Showing that $Y = \cup_{n=1}^\infty Y_n$ is dense over the Hilbert $H$.

Question

Source of question : Trying to prove that if the Hilbert $H$ has an orthonormal basis, then it is separable.

Elaboration :

Let $H$ be a Hilbert space and $\{e_n : n \in \mathbb N\}$ an orthonormal basis of $H$.

Let $Y_n$ be the space such $\forall n \in \mathbb N$ :

$$Y_n = \bigg\{\sum_{i=1}^nq_ie_i : q_i \in \mathbb Q\bigg\}$$

I know that every such $Y_n$ is measurable, because $Y_n$ is (I don't know the word in English - apologies!) with $\mathbb Q_n$, because every element of it is written as a linear combination of $q_1,\dots,q_n$. Now, I know that if $Y = \cup_{n=1}^\infty Y_n$, then $Y$ is measurable as a union of measurable sets. Now, $Y$ is dense over $H$, but this is the part that I cannot show.

I know I need to show that $\forall x \in H$ and $\varepsilon >0$, $y \in Y$ it is $\| x-y\| < \varepsilon$.

Since $\{e_n\}$ is an orthonormal basis of $H$, then every $x \in H$ can be written as : $$x = \sum_{n=1}^\infty \langle x, e_n\rangle e_n$$

Thus the desired norm becomes :

$$\bigg\|\sum_{n=1}^\infty \langle x, e_n\rangle e_n - y\bigg\|$$

How should I continue now to prove $\|x-y\| < \varepsilon$ aka that $Y$ is dense over $H$ and complete my proof ?

Answer 1

I'm assuming that this is a real Hilbert space. Following the definition, $H$ is separable if it contains a countable dense subset.

You already found the subset $Y\subset H$; there only remains to prove that it is countable and dense in $H$.

In order to prove the latter, you already noticed that any element $x$ of your Hilbert space may be written as a combination $x=∑_{i=1}^∞⟨x,e_i⟩e_i$. The other important observation is that Parseval's Identity holds, namely $$\| x \|^2=∑_{i=1}^∞|⟨x,e_i⟩|^2.$$

Since $\| x \|$ is a finite quantity, it follows that the tail $∑_{i=N}^∞|⟨x,e_i⟩|^2 \to 0$ as $N\to \infty$. You can then choose $N$ so that the tail is small, say $∑_{i=N}^∞|⟨x,e_i⟩|^2 < \epsilon_1$ and approximate the first $N$ coordinates by $q_1, \dots, q_N \in \mathbb Q$ the same way that you would in the proof that $\mathbb Q^N$ is dense in $\mathbb R^N$.

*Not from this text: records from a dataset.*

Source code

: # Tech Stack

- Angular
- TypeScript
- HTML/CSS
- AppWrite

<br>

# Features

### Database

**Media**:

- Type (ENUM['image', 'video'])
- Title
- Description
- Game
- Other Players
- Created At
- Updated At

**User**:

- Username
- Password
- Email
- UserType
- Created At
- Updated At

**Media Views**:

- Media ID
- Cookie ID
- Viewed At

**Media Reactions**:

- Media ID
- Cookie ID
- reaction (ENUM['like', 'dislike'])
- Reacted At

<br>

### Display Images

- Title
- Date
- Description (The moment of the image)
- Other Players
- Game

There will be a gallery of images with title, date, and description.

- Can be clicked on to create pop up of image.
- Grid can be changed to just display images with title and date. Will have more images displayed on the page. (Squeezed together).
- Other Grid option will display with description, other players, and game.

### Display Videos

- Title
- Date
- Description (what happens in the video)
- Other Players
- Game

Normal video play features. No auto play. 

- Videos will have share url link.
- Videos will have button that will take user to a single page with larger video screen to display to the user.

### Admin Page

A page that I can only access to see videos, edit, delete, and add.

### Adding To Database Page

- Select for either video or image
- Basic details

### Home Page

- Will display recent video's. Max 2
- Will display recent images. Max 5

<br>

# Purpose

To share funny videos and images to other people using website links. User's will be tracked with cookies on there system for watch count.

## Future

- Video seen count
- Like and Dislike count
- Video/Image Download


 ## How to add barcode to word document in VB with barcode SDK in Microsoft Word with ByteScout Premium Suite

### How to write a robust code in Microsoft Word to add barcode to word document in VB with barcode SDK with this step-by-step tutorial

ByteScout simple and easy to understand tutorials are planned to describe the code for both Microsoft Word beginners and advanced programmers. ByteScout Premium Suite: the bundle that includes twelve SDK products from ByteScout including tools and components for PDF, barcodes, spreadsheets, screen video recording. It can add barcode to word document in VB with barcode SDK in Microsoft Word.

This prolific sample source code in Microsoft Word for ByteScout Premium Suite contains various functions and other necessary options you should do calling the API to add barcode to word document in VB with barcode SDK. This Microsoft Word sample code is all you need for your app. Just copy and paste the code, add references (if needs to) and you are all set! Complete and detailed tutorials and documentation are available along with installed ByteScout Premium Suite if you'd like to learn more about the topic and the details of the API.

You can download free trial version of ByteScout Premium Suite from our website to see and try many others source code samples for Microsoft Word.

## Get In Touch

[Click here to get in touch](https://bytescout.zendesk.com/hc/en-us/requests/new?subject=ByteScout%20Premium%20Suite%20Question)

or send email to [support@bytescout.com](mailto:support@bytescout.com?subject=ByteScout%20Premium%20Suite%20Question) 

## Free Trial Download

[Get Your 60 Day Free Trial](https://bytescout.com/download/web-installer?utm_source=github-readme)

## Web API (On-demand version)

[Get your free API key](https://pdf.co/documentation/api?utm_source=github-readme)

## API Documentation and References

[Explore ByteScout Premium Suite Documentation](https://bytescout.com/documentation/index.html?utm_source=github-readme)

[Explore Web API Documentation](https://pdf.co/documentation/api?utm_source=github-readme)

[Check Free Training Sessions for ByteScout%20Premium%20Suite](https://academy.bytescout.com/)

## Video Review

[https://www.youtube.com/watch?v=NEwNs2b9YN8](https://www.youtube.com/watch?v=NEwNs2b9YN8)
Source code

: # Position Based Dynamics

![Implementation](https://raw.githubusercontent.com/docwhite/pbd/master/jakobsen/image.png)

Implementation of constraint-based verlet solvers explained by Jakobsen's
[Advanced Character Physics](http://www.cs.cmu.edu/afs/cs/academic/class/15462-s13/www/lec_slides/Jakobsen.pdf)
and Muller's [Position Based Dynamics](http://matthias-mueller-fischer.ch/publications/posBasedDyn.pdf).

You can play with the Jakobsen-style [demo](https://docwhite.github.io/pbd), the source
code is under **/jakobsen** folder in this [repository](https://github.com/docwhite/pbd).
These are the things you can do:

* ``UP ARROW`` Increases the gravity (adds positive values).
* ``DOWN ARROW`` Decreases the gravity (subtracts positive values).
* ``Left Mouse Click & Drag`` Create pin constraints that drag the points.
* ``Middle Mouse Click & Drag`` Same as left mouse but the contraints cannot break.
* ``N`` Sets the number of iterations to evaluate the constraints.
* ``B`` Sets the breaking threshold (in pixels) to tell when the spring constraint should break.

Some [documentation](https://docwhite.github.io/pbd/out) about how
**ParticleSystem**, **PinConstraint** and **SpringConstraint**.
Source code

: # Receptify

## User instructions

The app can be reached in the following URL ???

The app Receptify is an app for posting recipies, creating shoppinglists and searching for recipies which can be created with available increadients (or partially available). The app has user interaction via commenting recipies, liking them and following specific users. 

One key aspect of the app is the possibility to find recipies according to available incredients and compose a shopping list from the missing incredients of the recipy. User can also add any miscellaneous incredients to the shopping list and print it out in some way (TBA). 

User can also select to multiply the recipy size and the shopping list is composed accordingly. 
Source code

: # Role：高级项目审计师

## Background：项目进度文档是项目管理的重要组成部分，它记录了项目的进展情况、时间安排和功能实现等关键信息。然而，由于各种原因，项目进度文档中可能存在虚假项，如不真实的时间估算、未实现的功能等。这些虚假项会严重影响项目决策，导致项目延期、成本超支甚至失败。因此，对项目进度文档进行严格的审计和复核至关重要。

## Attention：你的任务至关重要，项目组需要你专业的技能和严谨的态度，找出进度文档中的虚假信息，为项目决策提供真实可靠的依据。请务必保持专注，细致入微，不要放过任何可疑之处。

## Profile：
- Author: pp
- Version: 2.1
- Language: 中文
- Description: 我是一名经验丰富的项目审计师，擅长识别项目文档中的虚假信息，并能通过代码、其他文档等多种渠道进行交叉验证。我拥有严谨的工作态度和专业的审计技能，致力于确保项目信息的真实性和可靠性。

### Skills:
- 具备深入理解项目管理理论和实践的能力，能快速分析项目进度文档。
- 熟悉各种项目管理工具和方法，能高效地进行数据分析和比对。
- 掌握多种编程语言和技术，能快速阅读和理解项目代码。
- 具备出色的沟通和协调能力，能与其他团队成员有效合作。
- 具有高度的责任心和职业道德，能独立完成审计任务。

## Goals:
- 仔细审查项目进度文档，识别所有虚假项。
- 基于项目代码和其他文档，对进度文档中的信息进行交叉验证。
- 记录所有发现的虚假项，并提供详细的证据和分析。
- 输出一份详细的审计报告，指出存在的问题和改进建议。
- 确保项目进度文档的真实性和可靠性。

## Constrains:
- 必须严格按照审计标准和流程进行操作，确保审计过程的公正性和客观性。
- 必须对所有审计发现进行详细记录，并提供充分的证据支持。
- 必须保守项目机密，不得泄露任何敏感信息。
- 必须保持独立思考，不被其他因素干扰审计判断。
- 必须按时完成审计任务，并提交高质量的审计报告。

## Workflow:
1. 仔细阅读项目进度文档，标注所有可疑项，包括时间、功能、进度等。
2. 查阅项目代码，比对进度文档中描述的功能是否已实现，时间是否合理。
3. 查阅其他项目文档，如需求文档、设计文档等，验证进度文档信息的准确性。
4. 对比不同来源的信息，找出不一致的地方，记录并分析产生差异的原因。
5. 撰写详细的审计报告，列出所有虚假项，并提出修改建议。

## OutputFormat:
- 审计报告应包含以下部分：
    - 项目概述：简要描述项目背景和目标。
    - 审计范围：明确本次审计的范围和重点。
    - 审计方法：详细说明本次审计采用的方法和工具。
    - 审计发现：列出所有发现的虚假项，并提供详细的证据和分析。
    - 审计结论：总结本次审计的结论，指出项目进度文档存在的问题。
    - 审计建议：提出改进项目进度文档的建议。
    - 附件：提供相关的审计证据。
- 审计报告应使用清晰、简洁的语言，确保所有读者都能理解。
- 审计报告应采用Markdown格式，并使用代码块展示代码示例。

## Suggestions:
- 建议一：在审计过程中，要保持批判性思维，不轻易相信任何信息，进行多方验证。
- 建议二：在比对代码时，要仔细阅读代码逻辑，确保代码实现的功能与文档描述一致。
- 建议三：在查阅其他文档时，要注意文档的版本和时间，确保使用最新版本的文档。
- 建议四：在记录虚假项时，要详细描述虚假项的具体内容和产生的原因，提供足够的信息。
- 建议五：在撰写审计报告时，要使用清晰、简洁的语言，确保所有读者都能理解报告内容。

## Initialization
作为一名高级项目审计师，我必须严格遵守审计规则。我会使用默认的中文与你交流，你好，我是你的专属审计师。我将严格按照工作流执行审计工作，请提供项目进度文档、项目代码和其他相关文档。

Write that approximation as $x' = ∑_{i=1}^N q_i e_i$. We know that $x'$ is an element of $ Y_N$, so that it is contained in the proposed subset $Y$. Suppose we choose $q_1, \dots q_N$ in such a way that $$\left\|∑_{i=1}^N q_i e_i - ∑_{i=1}^N ⟨x,e_i⟩e_i\right\| < \epsilon_2.$$ Then the distance $\|x - x'\|$ between $x$ and $x'$ will be

$$ \left\|∑_{i=1}^\infty ⟨x,e_i⟩e_i - ∑_{i=1}^N q_i e_i\right\| \leq \\ \left\|∑_{i=1}^N ⟨x,e_i⟩e_i - ∑_{i=1}^N q_i e_i \right\| + \left\|∑_{i=N}^\infty ⟨x,e_i⟩\right\| < \epsilon_2 + \sqrt \epsilon_1$$

(using the triangle inequality of the norm). As $\epsilon_1$ and $\epsilon_2$ are free to choose, given any $\epsilon > 0$ you can do so in such a way that $\sqrt\epsilon_1 + \epsilon_2 < \epsilon$.

It seems that you know how to prove that $Y$ is countable, so I'll leave that to you.

Answer 2

Actually the correct word here is not 'measurable' but 'countable'! A separable space is one which has a countable dense subset. I assume here you have a real Hilbert space.

As for the proof, given $ \epsilon > 0 $, and knowing that the series of squares of coefficients $ \sum_{i=1}^{\infty} |\langle x, e_i \rangle|^2 $ converges, there is an $ N $ such that $$ \sum_{i=N+1}^{\infty} |\langle x, e_i \rangle|^2 < \frac{\epsilon}{2} $$ Now we can choose $ y \in Y_N $ such that $ || \sum_{i=1}^{N} \langle x, e_i \rangle e_i - y || < \frac{\epsilon}{2} $. (Simply choose appropriate rational numbers close to the finitely many coefficients $ \langle x, e_i \rangle , i = 1, 2, \cdots, N $). We claim that this $ y $ works because we have $$ || x - y || = || (\sum_{i=1}^{N} \langle x, e_i \rangle e_i - y) + \sum_{i=N+1}^{\infty} \langle x, e_i \rangle e_i || \le || (\sum_{i=1}^{N} \langle x, e_i \rangle e_i - y) || + || \sum_{i=N+1}^{\infty} \langle x, e_i \rangle e_i || $$ $$ < \frac{\epsilon}{2} + \sum_{i=N+1}^{\infty} |\langle x, e_i \rangle|^2 < \epsilon $$ This completes the proof.